Usually, this recurring game show sketch is a vehicle for exposing social faux-pas, the way many of us might know who The Rizzler is, but not the names of our friends’ spouses. This one, however, takes devastating aim at a certain kind of liberal’s insufferable superiority complex. Mulaney breezes through early rounds of the game, but can’t remember the name of Tim Kaine, who appears in a cameo — even though Kaine was a candidate in yet another election Mulaney supposedly described as “the most important in American history.” Later questions twist the knife even further, delving into white-guy hypocrisy around Black Lives Matter. All in all, it feels like the 2024 equivalent of SNL’s spot-on “The Bubble” sketch had it aired before the 2016 election rather than serving as remarkable 20/20 hindsight.
Part of what puts Mulaney in the running for the most consistently great SNL host of all time is the promise that he’s always going to bring one of these with him. It’s another well-observed, imaginatively staged musical tribute to New York City’s idiosyncratic quirks, the most energetic one in years. When will Mulaney and SNL run out of New York easter eggs to harvest or recognizable show tunes? This iteration, which brings back former cast member and close Mulaney friend Pete Davidson, suggests maybe never.
Hard to imagine, after 21 years as a cast member, that Kenan Thompson still has any classic celebrity impressions left to debut. His Little Richard likely wouldn’t be such a wonderful discovery, however, without an amazing premise built around it. This tribute to the ill-fitting celebrity guest spots on sitcoms of yore rises to incredible heights of lunacy and requires not a lick of prior knowledge about Little Richard to pull laughs from viewers.
What an unfortunate name real-life New York assemblyman Harvey Epstein bears, but at least he seems to be taking this sketch mocking it in stride.
• Michael Longfellow took over the role of What’s That Name host from Bill Hader this week, and it felt like one of the best in-sketch uses of his dripping-with-disdain delivery yet.

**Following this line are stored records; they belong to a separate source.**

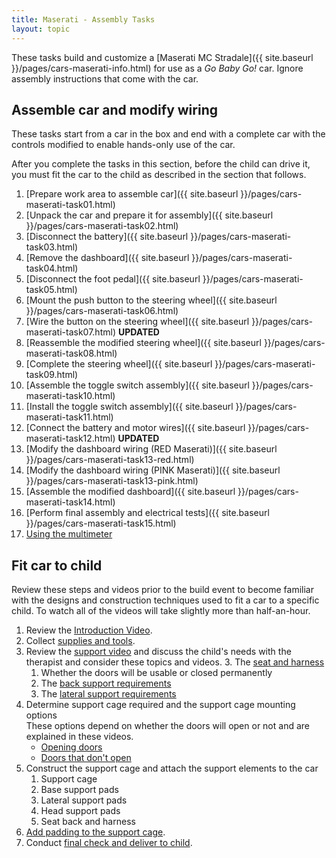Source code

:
 ```yaml
---
title: Maserati - Assembly Tasks
layout: topic
---
```


These tasks build and customize a [Maserati MC Stradale]({{ site.baseurl }}/pages/cars-maserati-info.html) for use as a _Go Baby Go!_ car. Ignore assembly instructions that come with the car.


## Assemble car and modify wiring

These tasks start from a car in the box and end with a complete car with the controls modified to enable hands-only use of the car. 

After you complete the tasks in this section, before the child can drive it, you must fit the car to the child as described in the  section that follows. 

1. [Prepare work area to assemble car]({{ site.baseurl }}/pages/cars-maserati-task01.html)
1. [Unpack the car and prepare it for assembly]({{ site.baseurl }}/pages/cars-maserati-task02.html)
1. [Disconnect the battery]({{ site.baseurl }}/pages/cars-maserati-task03.html)
1. [Remove the dashboard]({{ site.baseurl }}/pages/cars-maserati-task04.html)
1. [Disconnect the foot pedal]({{ site.baseurl }}/pages/cars-maserati-task05.html)
1. [Mount the push button to the steering wheel]({{ site.baseurl }}/pages/cars-maserati-task06.html)
2. [Wire the button on the steering wheel]({{ site.baseurl }}/pages/cars-maserati-task07.html) **UPDATED**
3. [Reassemble the modified steering wheel]({{ site.baseurl }}/pages/cars-maserati-task08.html)
3. [Complete the steering wheel]({{ site.baseurl }}/pages/cars-maserati-task09.html)
3. [Assemble the toggle switch assembly]({{ site.baseurl }}/pages/cars-maserati-task10.html)
3. [Install the toggle switch assembly]({{ site.baseurl }}/pages/cars-maserati-task11.html)
3. [Connect the battery and motor wires]({{ site.baseurl }}/pages/cars-maserati-task12.html) **UPDATED**
4. [Modify the dashboard wiring (RED Maserati)]({{ site.baseurl }}/pages/cars-maserati-task13-red.html)
4. [Modify the dashboard wiring (PINK Maserati)]({{ site.baseurl }}/pages/cars-maserati-task13-pink.html)
3. [Assemble the modified dashboard]({{ site.baseurl }}/pages/cars-maserati-task14.html)
5. [Perform final assembly and electrical tests]({{ site.baseurl }}/pages/cars-maserati-task15.html)
5. [Using the multimeter]({{site.baseurl}}/pages/using-the-multimeter.html)

## Fit car to child

Review these steps and videos prior to the build event to become familiar with the designs and construction techniques used to fit a car to a specific child. To watch all of the videos will take slightly more than half-an-hour.

1. Review the [Introduction Video](https://drive.google.com/open?id=0B0qlO3MZowqudVI0aTJzOFN3NTA).
1. Collect [supplies and tools](https://drive.google.com/open?id=0B0qlO3MZowquUVRGOE56WWtzeVk).
1. Review the [support video](https://drive.google.com/open?id=0B0qlO3MZowqubGVYa2p6dGNsUnc) and discuss the child's needs with the therapist and consider these topics and videos.
	3. The [seat and harness](https://drive.google.com/open?id=0B0qlO3MZowqubE8zUjUwbm1HYlU)
	1. Whether the doors will be usable or closed permanently
	2. The [back support requirements](https://drive.google.com/open?id=0B0qlO3MZowquT2pDaWdnWHViUXM)
	3. The [lateral support requirements](https://drive.google.com/open?id=0B0qlO3MZowquVkdMclRsbE1hZFU)
5. Determine support cage required and the support cage mounting options<br>These options depend on whether the doors will open or not and are explained in these videos.
	* [Opening doors](https://drive.google.com/open?id=0B0qlO3MZowqub0RSdmlseDdWakE)
	* [Doors that don't open](https://drive.google.com/open?id=0B0qlO3MZowquTHAyZmYxZU9QejA)
5. Construct the support cage and attach the support elements to the car
	1. Support cage
	2. Base support pads
	3. Lateral support pads
	3. Head support pads
	4. Seat back and harness
5. [Add padding to the support cage](https://drive.google.com/open?id=0B0qlO3MZowquMXpPM3ZHMGdNRkU).
9. Conduct [final check and deliver to child](https://drive.google.com/open?id=0B0qlO3MZowquTTR1WW5TN05qRFk).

• Beppo the Chimp just might be the hero America needs at this polarized moment.
• Chappell Roan had the crowd singing the chorus of “Pink Pony Club” with her during an amped-up performance before debuting brand-new queer cowgirl anthem “The Giver” later on. This is what the French call iconique.
• During Weekend Update, Michael Che addressed Trump’s bizarre microphone pantomime as only he can, describing the former president as “trying to suck his way to freedom.”

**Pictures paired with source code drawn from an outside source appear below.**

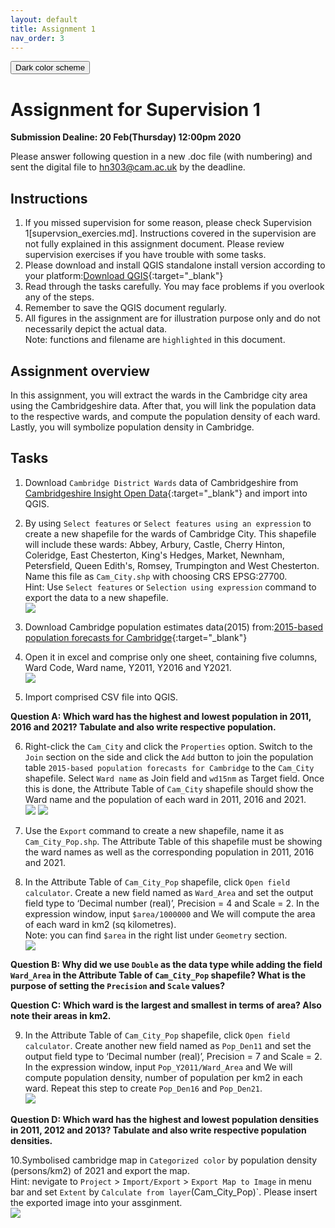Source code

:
 ```yaml
---
layout: default
title: Assignment 1
nav_order: 3
---
```

<button class="btn js-toggle-dark-mode">Dark color scheme</button>

<script type="text/javascript" src="{{ "/assets/js/dark-mode-preview.js" | absolute_url }}"></script>

# Assignment for Supervision 1
**Submission Dealine: 20 Feb(Thursday) 12:00pm 2020**

Please answer following question in a new .doc file (with numbering) and sent the digital file to hn303@cam.ac.uk by the deadline.

## Instructions
1. If you missed supervision for some reason, please check Supervision 1[supervsion_exercies.md]. Instructions covered in the supervision are not fully explained in this assignment document. Please review supervision exercises if you have trouble with some tasks.
2. Please download and install QGIS standalone install version according to your platform:[Download QGIS](https://qgis.org/en/site/forusers/download.html){:target="_blank"}
3. Read through the tasks carefully. You may face problems if you overlook any of the steps.
4. Remember to save the QGIS document regularly. 
5. All figures in the assignment are for illustration purpose only and do not necessarily depict the actual data.<br>
Note: functions and filename are `highlighted` in this document.


## Assignment overview
In this assignment, you will extract the wards in the Cambridge city area using the Cambridgeshire data. After that, you will link the population data to the respective wards, and compute the population density of each ward. Lastly, you will symbolize population density in Cambridge.

## Tasks
1. Download `Cambridge District Wards` data of Cambridgeshire from [Cambridgeshire Insight Open Data](https://data.cambridgeshireinsight.org.uk/dataset/wardselectoral-divisions/resource/a5da0436-1142-48a9-8d82-d070fae138aa){:target="_blank"} and import into QGIS.

2. By using `Select features` or `Select features using an expression` to create a new shapefile for the wards of Cambridge City. This shapefile will include these wards: Abbey, Arbury, Castle, Cherry Hinton, Coleridge, East Chesterton, King's Hedges, Market, Newnham, Petersfield, Queen Edith's, Romsey, Trumpington and West Chesterton. Name this file as `Cam_City.shp` with choosing CRS EPSG:27700.<br>
Hint: Use `Select features` or `Selection using expression` command to export the data to a new shapefile.<br>
![](statics/Assignment1_cambridge.png)

3. Download Cambridge population estimates data(2015) from:[2015-based population forecasts for Cambridge](https://data.cambridgeshireinsight.org.uk/dataset/2015-based-population-and-dwelling-stock-forecasts-cambridgeshire-and-peterborough-0){:target="_blank"}

4. Open it in excel and comprise only one sheet, containing five columns, Ward Code, Ward name, Y2011, Y2016 and Y2021.<br>
![](statics/Assignment1_pop.png)

5. Import comprised CSV file into QGIS.

**Question A: Which ward has the highest and lowest population in 2011, 2016 and 2021? Tabulate and also write respective population.**

6. Right-click the `Cam_City` and click the `Properties` option. Switch to the `Join` section on the side and click the `Add` button to join the population table `2015-based population forecasts for Cambridge` to the `Cam_City` shapefile. Select `Ward name` as Join field and `wd15nm` as Target field. Once this is done, the Attribute Table of `Cam_City` shapefile should show the Ward name and the population of each ward in 2011, 2016 and 2021.<br>
![](statics/Assignment1_join.png)
![](statics/Assignment1_joined.png)

7. Use the `Export` command to create a new shapefile, name it as `Cam_City_Pop.shp`. The Attribute Table of this shapefile must be showing the ward names as well as the corresponding population in 2011, 2016 and 2021.<br>

8. In the Attribute Table of `Cam_City_Pop` shapefile, click `Open field calculator`. Create a new field named as `Ward_Area` and set the output field type to ‘Decimal number (real)’, Precision = 4 and Scale = 2. In the expression window, input `$area/1000000` and We will compute the area of each ward in km2 (sq kilometres).<br>
Note: you can find `$area` in the right list under `Geometry` section.<br>
![](statics/Assignment1_area.png)

**Question B: Why did we use `Double` as the data type while adding the field `Ward_Area` in the Attribute Table of `Cam_City_Pop` shapefile? What is the purpose of setting the `Precision` and `Scale` values?**

**Question C: Which ward is the largest and smallest in terms of area? Also note their areas in km2.**

9. In the Attribute Table of `Cam_City_Pop` shapefile, click `Open field calculator`. Create another new field named as `Pop_Den11` and set the output field type to ‘Decimal number (real)’, Precision = 7 and Scale = 2. In the expression window, input `Pop_Y2011/Ward_Area` and We will compute population density, number of population per km2 in each ward. Repeat this step to create  `Pop_Den16` and `Pop_Den21`.<br> 
![](statics/Assignment1_density.png)


**Question D: Which ward has the highest and lowest population densities in 2011, 2012 and 2013? Tabulate and also write respective population densities.**

10.Symbolised cambridge map in `Categorized color` by population density (persons/km2) of 2021 and export the map.<br>
Hint: nevigate to `Project` > `Import/Export` > `Export Map to Image` in menu bar and set `Extent` by `Calculate from layer`(Cam_City_Pop)`. Please insert the exported image into your assginment.<br>
![](statics/Assignment1_final.png)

• Another banger of a desk piece from Heidi Gardner, this time as a politically ambiguous Reba McEntire. In most weeks, this would almost certainly rank as one of the top five bits from the show, it just happened to arrive during an unusually stacked episode.

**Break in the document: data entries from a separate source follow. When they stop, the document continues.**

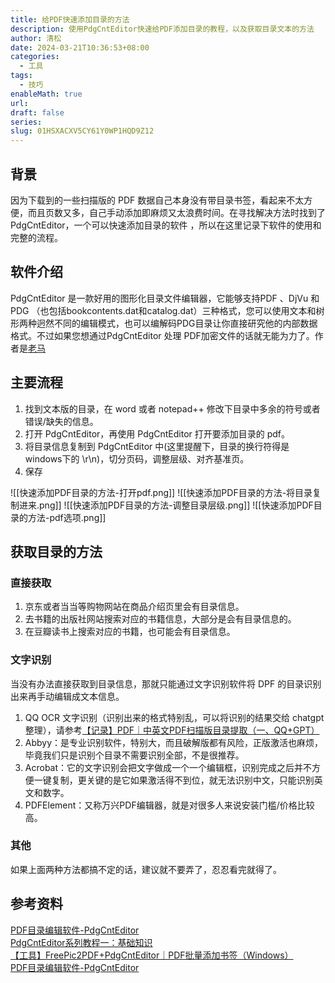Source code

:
 ```yaml
---
title: 给PDF快速添加目录的方法
description: 使用PdgCntEditor快速给PDF添加目录的教程，以及获取目录文本的方法
author: 清松
date: 2024-03-21T10:36:53+08:00
categories:
  - 工具
tags:
  - 技巧
enableMath: true
url: 
draft: false
series: 
slug: 01HSXACXV5CY61Y0WP1HQD9Z12
---
```

## 背景
因为下载到的一些扫描版的 PDF 数据自己本身没有带目录书签，看起来不太方便，而且页数又多，自己手动添加即麻烦又太浪费时间。在寻找解决方法时找到了 PdgCntEditor，一个可以快速添加目录的软件 ，所以在这里记录下软件的使用和完整的流程。

## 软件介绍
PdgCntEditor 是一款好用的图形化目录文件编辑器，它能够支持PDF 、DjVu 和PDG （也包括bookcontents.dat和catalog.dat）三种格式，您可以使用文本和树形两种迥然不同的编辑模式，也可以编解码PDG目录让你直接研究他的内部数据格式。不过如果您想通过PdgCntEditor 处理 PDF加密文件的话就无能为力了。作者是[老马](https://www.cnblogs.com/stronghorse)

## 主要流程
1. 找到文本版的目录，在 word 或者 notepad++ 修改下目录中多余的符号或者错误/缺失的信息。
2. 打开 PdgCntEditor，再使用 PdgCntEditor 打开要添加目录的 pdf。
3. 将目录信息复制到 PdgCntEditor 中(这里提醒下，目录的换行符得是windows下的 \\r\\n)，切分页码，调整层级、对齐基准页。
4. 保存

![[快速添加PDF目录的方法-打开pdf.png]]
![[快速添加PDF目录的方法-将目录复制进来.png]]
![[快速添加PDF目录的方法-调整目录层级.png]]
![[快速添加PDF目录的方法-pdf选项.png]]

## 获取目录的方法
### 直接获取
1. 京东或者当当等购物网站在商品介绍页里会有目录信息。
2. 去书籍的出版社网站搜索对应的书籍信息，大部分是会有目录信息的。
3. 在豆瓣读书上搜索对应的书籍，也可能会有目录信息。

### 文字识别
当没有办法直接获取到目录信息，那就只能通过文字识别软件将 DPF 的目录识别出来再手动编辑成文本信息。
1. QQ OCR 文字识别（识别出来的格式特别乱，可以将识别的结果交给 chatgpt 整理），请参考[【记录】PDF｜中英文PDF扫描版目录提取（一、QQ+GPT）](https://blog.csdn.net/qq_46106285/article/details/134272245)
2. Abbyy：是专业识别软件，特别大，而且破解版都有风险，正版激活也麻烦，毕竟我们只是识别个目录不需要识别全部，不是很推荐。
3. Acrobat：它的文字识别会把文字做成一个一个编辑框，识别完成之后并不方便一键复制，更关键的是它如果激活得不到位，就无法识别中文，只能识别英文和数字。
4. PDFElement：又称万兴PDF编辑器，就是对很多人来说安装门槛/价格比较高。

### 其他
如果上面两种方法都搞不定的话，建议就不要弄了，忍忍看完就得了。
  
## 参考资料
[PDF目录编辑软件-PdgCntEditor](https://www.jianshu.com/p/498b0f8bb650)    
[PdgCntEditor系列教程一：基础知识](https://www.cnblogs.com/stronghorse/p/11519730.html)    
[【工具】FreePic2PDF+PdgCntEditor｜PDF批量添加书签（Windows）](https://blog.csdn.net/qq_46106285/article/details/134104985)    
[PDF目录编辑软件-PdgCntEditor](https://www.jianshu.com/p/498b0f8bb650)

• Nearly stealing Update away from Gardner, however, is Marcello Hernández and Jane Wickline as The Couple You Can’t Believe Are Together, whom I would place money on appearing again before the end of the season.
• During the Port Authority Duane Reade musical number, there is a bit of wordplay business around the jug of milk. Pete Davidson says it’s organic, but a close-up reveals that it actually says “organ.” If you look a little lower on the container, though, there’s more wordplay — this isn’t skim or 2%, but rather “hole” milk.
• Bowen Yang and Chappell Roan looked adorably chummy during the good-byes.